▶ **Goal of the exercise**: Retype all of the records precisely.

Stored data entries
== Segment start ==

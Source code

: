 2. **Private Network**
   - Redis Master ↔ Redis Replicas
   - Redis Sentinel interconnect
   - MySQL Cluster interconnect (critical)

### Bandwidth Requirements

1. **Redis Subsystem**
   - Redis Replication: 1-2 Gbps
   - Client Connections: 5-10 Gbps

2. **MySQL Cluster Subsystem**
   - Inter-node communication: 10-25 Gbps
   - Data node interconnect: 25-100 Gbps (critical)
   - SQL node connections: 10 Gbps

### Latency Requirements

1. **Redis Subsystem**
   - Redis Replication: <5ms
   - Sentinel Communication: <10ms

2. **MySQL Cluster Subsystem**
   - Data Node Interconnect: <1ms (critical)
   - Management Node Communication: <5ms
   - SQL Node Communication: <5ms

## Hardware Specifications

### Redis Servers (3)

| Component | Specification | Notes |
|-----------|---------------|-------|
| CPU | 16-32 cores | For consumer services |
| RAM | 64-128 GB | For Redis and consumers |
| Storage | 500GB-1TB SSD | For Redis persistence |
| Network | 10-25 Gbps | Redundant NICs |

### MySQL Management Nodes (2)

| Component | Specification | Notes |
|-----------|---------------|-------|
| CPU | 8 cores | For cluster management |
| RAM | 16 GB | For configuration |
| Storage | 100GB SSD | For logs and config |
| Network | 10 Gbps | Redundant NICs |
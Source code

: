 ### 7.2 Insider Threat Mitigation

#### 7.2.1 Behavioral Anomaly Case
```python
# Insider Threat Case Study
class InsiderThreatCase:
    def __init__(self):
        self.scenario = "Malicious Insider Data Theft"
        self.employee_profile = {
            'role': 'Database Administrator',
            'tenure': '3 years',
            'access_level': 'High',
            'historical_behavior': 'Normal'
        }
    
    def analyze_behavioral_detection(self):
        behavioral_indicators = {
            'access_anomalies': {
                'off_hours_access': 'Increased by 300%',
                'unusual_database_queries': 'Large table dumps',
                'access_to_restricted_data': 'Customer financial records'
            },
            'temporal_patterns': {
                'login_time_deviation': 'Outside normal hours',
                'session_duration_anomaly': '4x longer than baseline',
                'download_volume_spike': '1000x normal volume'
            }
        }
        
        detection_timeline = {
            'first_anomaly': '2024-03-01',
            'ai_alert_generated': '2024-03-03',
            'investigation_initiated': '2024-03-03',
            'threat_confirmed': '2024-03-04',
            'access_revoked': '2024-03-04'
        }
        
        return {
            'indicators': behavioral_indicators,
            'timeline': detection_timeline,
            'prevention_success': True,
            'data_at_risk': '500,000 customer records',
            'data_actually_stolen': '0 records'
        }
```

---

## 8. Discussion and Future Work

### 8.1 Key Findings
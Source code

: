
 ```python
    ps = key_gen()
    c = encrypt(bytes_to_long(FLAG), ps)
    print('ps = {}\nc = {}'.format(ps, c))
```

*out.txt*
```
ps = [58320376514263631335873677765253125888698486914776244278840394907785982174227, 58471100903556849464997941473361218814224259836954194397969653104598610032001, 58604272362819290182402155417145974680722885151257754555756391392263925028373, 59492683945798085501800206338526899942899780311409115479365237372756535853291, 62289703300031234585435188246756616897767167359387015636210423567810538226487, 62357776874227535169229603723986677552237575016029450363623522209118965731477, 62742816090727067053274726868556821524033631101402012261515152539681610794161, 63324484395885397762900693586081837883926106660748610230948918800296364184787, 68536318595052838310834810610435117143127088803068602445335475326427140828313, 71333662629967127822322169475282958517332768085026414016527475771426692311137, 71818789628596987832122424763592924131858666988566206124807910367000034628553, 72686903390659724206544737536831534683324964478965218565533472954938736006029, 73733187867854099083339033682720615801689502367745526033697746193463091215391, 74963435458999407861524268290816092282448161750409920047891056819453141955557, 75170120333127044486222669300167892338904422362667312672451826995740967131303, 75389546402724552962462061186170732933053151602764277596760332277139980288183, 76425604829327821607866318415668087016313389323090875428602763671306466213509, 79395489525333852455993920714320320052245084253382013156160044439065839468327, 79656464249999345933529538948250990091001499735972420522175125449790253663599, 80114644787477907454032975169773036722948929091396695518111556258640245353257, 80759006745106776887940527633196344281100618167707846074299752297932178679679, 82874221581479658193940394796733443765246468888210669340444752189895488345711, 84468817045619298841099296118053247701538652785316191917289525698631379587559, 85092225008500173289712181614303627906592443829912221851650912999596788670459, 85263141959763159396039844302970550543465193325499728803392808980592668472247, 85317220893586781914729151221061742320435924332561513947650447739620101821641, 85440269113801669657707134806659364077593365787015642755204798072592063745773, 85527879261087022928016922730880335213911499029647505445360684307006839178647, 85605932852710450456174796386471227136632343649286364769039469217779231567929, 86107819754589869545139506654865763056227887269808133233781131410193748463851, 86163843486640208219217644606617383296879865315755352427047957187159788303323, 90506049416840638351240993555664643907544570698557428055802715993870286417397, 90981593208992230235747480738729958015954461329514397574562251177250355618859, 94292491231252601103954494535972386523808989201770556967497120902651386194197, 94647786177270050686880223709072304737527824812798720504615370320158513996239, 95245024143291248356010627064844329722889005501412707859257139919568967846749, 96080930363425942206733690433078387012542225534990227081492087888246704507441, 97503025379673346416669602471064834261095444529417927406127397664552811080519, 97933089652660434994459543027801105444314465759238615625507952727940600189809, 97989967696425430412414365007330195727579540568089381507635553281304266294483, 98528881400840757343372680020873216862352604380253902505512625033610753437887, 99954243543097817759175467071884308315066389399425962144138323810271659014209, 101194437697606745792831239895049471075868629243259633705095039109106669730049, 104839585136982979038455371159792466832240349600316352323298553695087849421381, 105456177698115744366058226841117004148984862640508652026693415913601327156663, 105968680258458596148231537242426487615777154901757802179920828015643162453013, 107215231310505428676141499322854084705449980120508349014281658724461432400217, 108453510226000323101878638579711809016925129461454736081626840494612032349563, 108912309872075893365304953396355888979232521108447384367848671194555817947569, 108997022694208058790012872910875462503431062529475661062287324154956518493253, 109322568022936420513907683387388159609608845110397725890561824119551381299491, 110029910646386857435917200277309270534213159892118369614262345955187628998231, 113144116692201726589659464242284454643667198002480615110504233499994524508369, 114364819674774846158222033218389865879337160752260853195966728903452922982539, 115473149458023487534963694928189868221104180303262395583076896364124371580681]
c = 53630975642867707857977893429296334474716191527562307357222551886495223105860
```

== Segment end ==

▶ **Answer to this task**:
Source code

: 2. **Private Network**
   - Redis Master ↔ Redis Replicas
   - Redis Sentinel interconnect
   - MySQL Cluster interconnect (critical)

### Bandwidth Requirements

1. **Redis Subsystem**
   - Redis Replication: 1-2 Gbps
   - Client Connections: 5-10 Gbps

2. **MySQL Cluster Subsystem**
   - Inter-node communication: 10-25 Gbps
   - Data node interconnect: 25-100 Gbps (critical)
   - SQL node connections: 10 Gbps

### Latency Requirements

1. **Redis Subsystem**
   - Redis Replication: <5ms
   - Sentinel Communication: <10ms

2. **MySQL Cluster Subsystem**
   - Data Node Interconnect: <1ms (critical)
   - Management Node Communication: <5ms
   - SQL Node Communication: <5ms

## Hardware Specifications

### Redis Servers (3)

| Component | Specification | Notes |
|-----------|---------------|-------|
| CPU | 16-32 cores | For consumer services |
| RAM | 64-128 GB | For Redis and consumers |
| Storage | 500GB-1TB SSD | For Redis persistence |
| Network | 10-25 Gbps | Redundant NICs |

### MySQL Management Nodes (2)

| Component | Specification | Notes |
|-----------|---------------|-------|
| CPU | 8 cores | For cluster management |
| RAM | 16 GB | For configuration |
| Storage | 100GB SSD | For logs and config |
| Network | 10 Gbps | Redundant NICs |
Source code

: ### 7.2 Insider Threat Mitigation

#### 7.2.1 Behavioral Anomaly Case
```python
# Insider Threat Case Study
class InsiderThreatCase:
    def __init__(self):
        self.scenario = "Malicious Insider Data Theft"
        self.employee_profile = {
            'role': 'Database Administrator',
            'tenure': '3 years',
            'access_level': 'High',
            'historical_behavior': 'Normal'
        }
    
    def analyze_behavioral_detection(self):
        behavioral_indicators = {
            'access_anomalies': {
                'off_hours_access': 'Increased by 300%',
                'unusual_database_queries': 'Large table dumps',
                'access_to_restricted_data': 'Customer financial records'
            },
            'temporal_patterns': {
                'login_time_deviation': 'Outside normal hours',
                'session_duration_anomaly': '4x longer than baseline',
                'download_volume_spike': '1000x normal volume'
            }
        }
        
        detection_timeline = {
            'first_anomaly': '2024-03-01',
            'ai_alert_generated': '2024-03-03',
            'investigation_initiated': '2024-03-03',
            'threat_confirmed': '2024-03-04',
            'access_revoked': '2024-03-04'
        }
        
        return {
            'indicators': behavioral_indicators,
            'timeline': detection_timeline,
            'prevention_success': True,
            'data_at_risk': '500,000 customer records',
            'data_actually_stolen': '0 records'
        }
```

---

## 8. Discussion and Future Work

### 8.1 Key Findings
Source code

:
 ```python
    ps = key_gen()
    c = encrypt(bytes_to_long(FLAG), ps)
    print('ps = {}\nc = {}'.format(ps, c))
```

*out.txt*
```
ps = [58320376514263631335873677765253125888698486914776244278840394907785982174227, 58471100903556849464997941473361218814224259836954194397969653104598610032001, 58604272362819290182402155417145974680722885151257754555756391392263925028373, 59492683945798085501800206338526899942899780311409115479365237372756535853291, 62289703300031234585435188246756616897767167359387015636210423567810538226487, 62357776874227535169229603723986677552237575016029450363623522209118965731477, 62742816090727067053274726868556821524033631101402012261515152539681610794161, 63324484395885397762900693586081837883926106660748610230948918800296364184787, 68536318595052838310834810610435117143127088803068602445335475326427140828313, 71333662629967127822322169475282958517332768085026414016527475771426692311137, 71818789628596987832122424763592924131858666988566206124807910367000034628553, 72686903390659724206544737536831534683324964478965218565533472954938736006029, 73733187867854099083339033682720615801689502367745526033697746193463091215391, 74963435458999407861524268290816092282448161750409920047891056819453141955557, 75170120333127044486222669300167892338904422362667312672451826995740967131303, 75389546402724552962462061186170732933053151602764277596760332277139980288183, 76425604829327821607866318415668087016313389323090875428602763671306466213509, 79395489525333852455993920714320320052245084253382013156160044439065839468327, 79656464249999345933529538948250990091001499735972420522175125449790253663599, 80114644787477907454032975169773036722948929091396695518111556258640245353257, 80759006745106776887940527633196344281100618167707846074299752297932178679679, 82874221581479658193940394796733443765246468888210669340444752189895488345711, 84468817045619298841099296118053247701538652785316191917289525698631379587559, 85092225008500173289712181614303627906592443829912221851650912999596788670459, 85263141959763159396039844302970550543465193325499728803392808980592668472247, 85317220893586781914729151221061742320435924332561513947650447739620101821641, 85440269113801669657707134806659364077593365787015642755204798072592063745773, 85527879261087022928016922730880335213911499029647505445360684307006839178647, 85605932852710450456174796386471227136632343649286364769039469217779231567929, 86107819754589869545139506654865763056227887269808133233781131410193748463851, 86163843486640208219217644606617383296879865315755352427047957187159788303323, 90506049416840638351240993555664643907544570698557428055802715993870286417397, 90981593208992230235747480738729958015954461329514397574562251177250355618859, 94292491231252601103954494535972386523808989201770556967497120902651386194197, 94647786177270050686880223709072304737527824812798720504615370320158513996239, 95245024143291248356010627064844329722889005501412707859257139919568967846749, 96080930363425942206733690433078387012542225534990227081492087888246704507441, 97503025379673346416669602471064834261095444529417927406127397664552811080519, 97933089652660434994459543027801105444314465759238615625507952727940600189809, 97989967696425430412414365007330195727579540568089381507635553281304266294483, 98528881400840757343372680020873216862352604380253902505512625033610753437887, 99954243543097817759175467071884308315066389399425962144138323810271659014209, 101194437697606745792831239895049471075868629243259633705095039109106669730049, 104839585136982979038455371159792466832240349600316352323298553695087849421381, 105456177698115744366058226841117004148984862640508652026693415913601327156663, 105968680258458596148231537242426487615777154901757802179920828015643162453013, 107215231310505428676141499322854084705449980120508349014281658724461432400217, 108453510226000323101878638579711809016925129461454736081626840494612032349563, 108912309872075893365304953396355888979232521108447384367848671194555817947569, 108997022694208058790012872910875462503431062529475661062287324154956518493253, 109322568022936420513907683387388159609608845110397725890561824119551381299491, 110029910646386857435917200277309270534213159892118369614262345955187628998231, 113144116692201726589659464242284454643667198002480615110504233499994524508369, 114364819674774846158222033218389865879337160752260853195966728903452922982539, 115473149458023487534963694928189868221104180303262395583076896364124371580681]
c = 53630975642867707857977893429296334474716191527562307357222551886495223105860
```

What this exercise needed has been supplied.